Richard  is a seriously interesting man. From a British Army Infantry Officer, trained counsellor, psychotherapist, and clinical hypnotherapist to a man who spent four months walking from the top of New Zealand to the bottom, Richard is now the field team leader for the Environmental Control Division on Waiheke Island and a guide at November’s Waiheke Walking Festival. Read our Q&A with Richard on our blog – he’ll inspire you!

Q. Tell us about your role at Treescape.

I’m the field team leader in the Environmental Control Division on Waiheke Island. Under the Auckland Council Ecology contract we do pest and plant control in 41 nature reserves and run 35 stoat traps on Waiheke Island as part of the predator-free programme.

Q. What do you most enjoy about what you do?

Pretty much everything! It’s a really, really good job because we’re making a huge difference to both the people and nature on Waiheke Island. I’ve got a small crew of four and we’re really tight-knit and supportive of each other. We feel lucky to do what we do: protect paradise. We all live here and love where we live and what we do.

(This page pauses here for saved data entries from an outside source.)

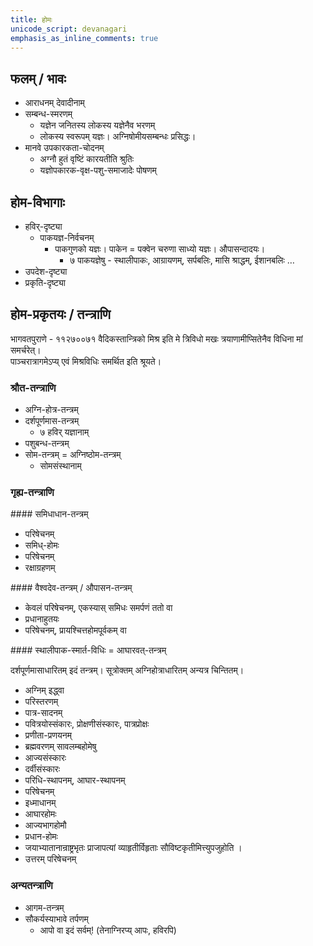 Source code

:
 ```yaml
---  
title: होमः  
unicode_script: devanagari  
emphasis_as_inline_comments: true
---  
```



## फलम् / भावः

- आराधनम् देवादीनाम्
- सम्बन्ध-स्मरणम्
  - यज्ञेन जनितस्य लोकस्य यज्ञेनैव भरणम्
  - लोकस्य स्वरूपम् यज्ञः। अग्निषोमीयसम्बन्धः प्रसिद्धः।
- मानवे उपकारकता-चोदनम्
  - अग्नौ हुतं वृष्टिं कारयतीति श्रुतिः
  - यज्ञोपकारक-वृक्ष-पशु-समाजादेः पोषणम्

## होम-विभागाः

- हविर्-दृष्ट्या
  - पाकयज्ञ-निर्वचनम्
    - पाकगुणको यज्ञः। पाकेन = पक्वेन चरुणा साध्यो यज्ञः। औपासन्दादयः।
      - ७ पाकयज्ञेषु - स्थालीपाकः, आग्रायणम्, सर्पबलिः, मासि श्राद्धम्, ईशानबलिः …
- उपदेश-दृष्ट्या
- प्रकृति-दृष्ट्या


## होम-प्रकृतयः / तन्त्राणि

भागवतपुराणे - ११२७००७१ वैदिकस्तान्त्रिको मिश्र इति मे त्रिविधो मखः त्रयाणामीप्सितेनैव विधिना मां समर्चरेत्।  
पाञ्चरात्रागमेऽप्य् एवं मिश्रविधिः समर्थित इति श्रूयते।


### श्रौत-तन्त्राणि
- अग्नि-होत्र-तन्त्रम्
- दर्शपूर्णमास-तन्त्रम्
  - ७ हविर् यज्ञानाम्
- पशुबन्ध-तन्त्रम्
- सोम-तन्त्रम् = अग्निष्ठोम-तन्त्रम्
  - सोमसंस्थानाम्

### गृह्य-तन्त्राणि

####‌ समिधाधान-तन्त्रम्
  - परिषेचनम्
  - समिध्-होमः
  - परिषेचनम्
  - रक्षाग्रहणम्

####‌ वैश्वदेव-तन्त्रम् / औपासन-तन्त्रम्

- केवलं परिषेचनम्, एकस्यास् समिधः समर्पणं ततो वा
- प्रधानाहुतयः
- परिषेचनम्, प्रायश्चित्तहोमपूर्वकम् वा

####‌ स्थालीपाक-स्मार्त-विधिः = आघारवत्-तन्त्रम्

दर्शपूर्णमासाधारितम् इदं तन्त्रम्। सूत्रोक्तम् अग्निहोत्राधारितम् अन्यत्र चिन्तितम्।

- अग्निम् इद्ध्वा
- परिस्तरणम्
- पात्र-सादनम्
- पवित्रयोस्संकारः, प्रोक्षणीसंस्कारः, पात्रप्रोक्षः
- प्रणीता-प्रणयनम्
- ब्रह्मवरणम् सावलम्बहोमेषु
- आज्यसंस्कारः
- दर्वीसंस्कारः
- परिधि-स्थापनम्, आघार-स्थापनम्
- परिषेचनम्
- इध्माधानम्
- आघारहोमः
- आज्यभागहोमौ
- प्रधान-होमः
- जयाभ्यातानान्राष्ट्रभृतः प्राजापत्यां व्याहृतीर्विहृताः सौविष्टकृतीमित्त्युपजुहोति ।
- उत्तरम् परिषेचनम्

### अन्यतन्त्राणि

- आगम-तन्त्रम्
- सौकर्यस्याभावे तर्पणम्
  - आपो वा इदं सर्वम्! (तेनाग्निरप्य् आपः, हविरपि)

Q. You have a really interesting career, starting with serving as a British Army Infantry Officer for just under 20 years and in three major conflicts…

Yes, I left the military in 2001 with undiagnosed post-traumatic stress disorder. This really limits your life and what you think you’re capable of. That experience actually turned out to be quite an advantage – in the course of my recovery I became fascinated with psychology. I figure you have one life so make the most of it and set your own standards so I trained for two years as a counsellor and psychotherapist.

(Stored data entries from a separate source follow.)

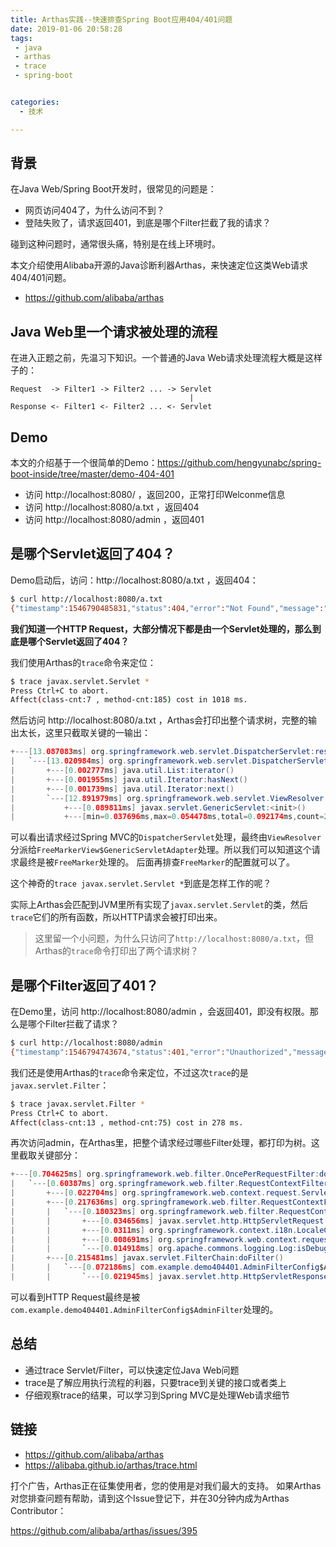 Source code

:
 ```yaml
---
title: Arthas实践--快速排查Spring Boot应用404/401问题
date: 2019-01-06 20:58:28
tags:
 - java
 - arthas
 - trace
 - spring-boot


categories:
  - 技术

---
```


## 背景

在Java Web/Spring Boot开发时，很常见的问题是：

* 网页访问404了，为什么访问不到？
* 登陆失败了，请求返回401，到底是哪个Filter拦截了我的请求？

碰到这种问题时，通常很头痛，特别是在线上环境时。

本文介绍使用Alibaba开源的Java诊断利器Arthas，来快速定位这类Web请求404/401问题。

* https://github.com/alibaba/arthas

## Java Web里一个请求被处理的流程

在进入正题之前，先温习下知识。一个普通的Java Web请求处理流程大概是这样子的：

```
Request  -> Filter1 -> Filter2 ... -> Servlet
                                        |
Response <- Filter1 <- Filter2 ... <- Servlet
```

## Demo

本文的介绍基于一个很简单的Demo：https://github.com/hengyunabc/spring-boot-inside/tree/master/demo-404-401

* 访问 http://localhost:8080/ ，返回200，正常打印Welconme信息
* 访问 http://localhost:8080/a.txt ，返回404
* 访问 http://localhost:8080/admin ，返回401

## 是哪个Servlet返回了404？

Demo启动后，访问：http://localhost:8080/a.txt ，返回404：

```bash
$ curl http://localhost:8080/a.txt
{"timestamp":1546790485831,"status":404,"error":"Not Found","message":"No message available","path":"/a.txt"}
```

**我们知道一个HTTP Request，大部分情况下都是由一个Servlet处理的，那么到底是哪个Servlet返回了404？**

我们使用Arthas的`trace`命令来定位：

```bash
$ trace javax.servlet.Servlet *
Press Ctrl+C to abort.
Affect(class-cnt:7 , method-cnt:185) cost in 1018 ms.
```

然后访问 http://localhost:8080/a.txt ，Arthas会打印出整个请求树，完整的输出太长，这里只截取关键的一输出：

```java
+---[13.087083ms] org.springframework.web.servlet.DispatcherServlet:resolveViewName()
|   `---[13.020984ms] org.springframework.web.servlet.DispatcherServlet:resolveViewName()
|       +---[0.002777ms] java.util.List:iterator()
|       +---[0.001955ms] java.util.Iterator:hasNext()
|       +---[0.001739ms] java.util.Iterator:next()
|       `---[12.891979ms] org.springframework.web.servlet.ViewResolver:resolveViewName()
|           +---[0.089811ms] javax.servlet.GenericServlet:<init>()
|           +---[min=0.037696ms,max=0.054478ms,total=0.092174ms,count=2] org.springframework.web.servlet.view.freemarker.FreeMarkerView$GenericServletAdapter:<init>()
```

可以看出请求经过Spring MVC的`DispatcherServlet`处理，最终由`ViewResolver`分派给`FreeMarkerView$GenericServletAdapter`处理。所以我们可以知道这个请求最终是被`FreeMarker`处理的。
后面再排查`FreeMarker`的配置就可以了。

这个神奇的`trace javax.servlet.Servlet *`到底是怎样工作的呢？

实际上Arthas会匹配到JVM里所有实现了`javax.servlet.Servlet`的类，然后`trace`它们的所有函数，所以HTTP请求会被打印出来。

> 这里留一个小问题，为什么只访问了`http://localhost:8080/a.txt`，但Arthas的`trace`命令打印出了两个请求树？

## 是哪个Filter返回了401？

在Demo里，访问 http://localhost:8080/admin ，会返回401，即没有权限。那么是哪个Filter拦截了请求？

```bash
$ curl http://localhost:8080/admin
{"timestamp":1546794743674,"status":401,"error":"Unauthorized","message":"admin filter error.","path":"/admin"}
```

我们还是使用Arthas的`trace`命令来定位，不过这次`trace`的是`javax.servlet.Filter`：

```bash
$ trace javax.servlet.Filter *
Press Ctrl+C to abort.
Affect(class-cnt:13 , method-cnt:75) cost in 278 ms.
```

再次访问admin，在Arthas里，把整个请求经过哪些Filter处理，都打印为树。这里截取关键部分：

```java
+---[0.704625ms] org.springframework.web.filter.OncePerRequestFilter:doFilterInternal()
|   `---[0.60387ms] org.springframework.web.filter.RequestContextFilter:doFilterInternal()
|       +---[0.022704ms] org.springframework.web.context.request.ServletRequestAttributes:<init>()
|       +---[0.217636ms] org.springframework.web.filter.RequestContextFilter:initContextHolders()
|       |   `---[0.180323ms] org.springframework.web.filter.RequestContextFilter:initContextHolders()
|       |       +---[0.034656ms] javax.servlet.http.HttpServletRequest:getLocale()
|       |       +---[0.0311ms] org.springframework.context.i18n.LocaleContextHolder:setLocale()
|       |       +---[0.008691ms] org.springframework.web.context.request.RequestContextHolder:setRequestAttributes()
|       |       `---[0.014918ms] org.apache.commons.logging.Log:isDebugEnabled()
|       +---[0.215481ms] javax.servlet.FilterChain:doFilter()
|       |   `---[0.072186ms] com.example.demo404401.AdminFilterConfig$AdminFilter:doFilter()
|       |       `---[0.021945ms] javax.servlet.http.HttpServletResponse:sendError()
```

可以看到HTTP Request最终是被`com.example.demo404401.AdminFilterConfig$AdminFilter`处理的。


## 总结

* 通过trace Servlet/Filter，可以快速定位Java Web问题
* trace是了解应用执行流程的利器，只要trace到关键的接口或者类上
* 仔细观察trace的结果，可以学习到Spring MVC是处理Web请求细节

## 链接

* https://github.com/alibaba/arthas
* https://alibaba.github.io/arthas/trace.html

打个广告，Arthas正在征集使用者，您的使用是对我们最大的支持。
如果Arthas对您排查问题有帮助，请到这个Issue登记下，并在30分钟内成为Arthas Contributor：

https://github.com/alibaba/arthas/issues/395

I worked for a very large not-for-profit in Australia, and set up and ran a programme for men and families experiencing power and control issues – really gritty domestic violence type stuff. Guys faced with prison or coming out of prison, guys with turbulent childhoods, addiction issues – it was about building that confidence in themselves and teaching them emotional skills and really practical coping skills.

I did that for about two years before leaving and training as a clinical hypnotherapist. Became an independent practitioner and set up two clinical practices in Australia. I specialised a lot in relieving fears, phobias and traumatic memories – converting it into something useful people can use to their advantage. But I was still struggling with my own wartime experiences.

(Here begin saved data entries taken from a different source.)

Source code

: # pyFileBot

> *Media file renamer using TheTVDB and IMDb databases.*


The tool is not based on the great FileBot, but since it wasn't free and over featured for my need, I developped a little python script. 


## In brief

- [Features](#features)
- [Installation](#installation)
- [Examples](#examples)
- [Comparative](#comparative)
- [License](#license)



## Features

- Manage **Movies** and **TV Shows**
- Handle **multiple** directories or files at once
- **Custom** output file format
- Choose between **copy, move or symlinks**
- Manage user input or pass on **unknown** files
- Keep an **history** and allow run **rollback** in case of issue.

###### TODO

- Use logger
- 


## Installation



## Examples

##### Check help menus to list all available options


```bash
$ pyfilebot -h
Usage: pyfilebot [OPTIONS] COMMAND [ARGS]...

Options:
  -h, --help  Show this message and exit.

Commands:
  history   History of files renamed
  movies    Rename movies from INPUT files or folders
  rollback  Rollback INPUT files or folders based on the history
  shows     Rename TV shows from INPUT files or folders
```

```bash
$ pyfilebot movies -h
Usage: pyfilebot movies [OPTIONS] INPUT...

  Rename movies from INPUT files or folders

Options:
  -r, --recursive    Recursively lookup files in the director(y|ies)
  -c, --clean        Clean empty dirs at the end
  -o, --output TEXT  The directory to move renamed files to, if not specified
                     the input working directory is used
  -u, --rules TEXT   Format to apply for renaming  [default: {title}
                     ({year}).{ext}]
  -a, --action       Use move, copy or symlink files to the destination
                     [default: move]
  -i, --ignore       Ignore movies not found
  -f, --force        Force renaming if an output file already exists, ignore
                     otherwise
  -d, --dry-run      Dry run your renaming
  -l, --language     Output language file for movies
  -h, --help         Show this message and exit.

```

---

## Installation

I got really interested in anthropology and why it is there’s so few clinical mental health symptoms in indigenous people who live close to the land – those living the stone age lifestyle – so I decided to experiment on myself. I closed down my clinics and took a four-month sabbatical.

Q. And you had a Forrest Gump moment, walking from Cape Reinga to Stewart Island!

I did. I immersed myself in nature and recreated what it would be like to be a hunter gatherer, as best as I could in 21st century. There were no skins or feathers – I was a middle-aged man clothed in Lycra – but I slept on forest floors, passed through snowy mountain passes, walked through icy rivers. I started to feel I was making a difference six weeks into it, when my brain rewired – I got mentally and physically fit. I was walking 12-14 hours a day by the end. The more I did it, the more I wanted to do it. By the end it felt like I’d lost a lot of emotional damage.

Q. And now you’re a big proponent of walking to heal yourself?

One of the reasons I’m so passionate about events like the Waiheke Walking Festival is that anybody can learn about the benefits of spending regular time in nature and anyone can learn the really simple tools and techniques to build a skillset and take that back to daily life.

Q. How did your walk affect the work you do now?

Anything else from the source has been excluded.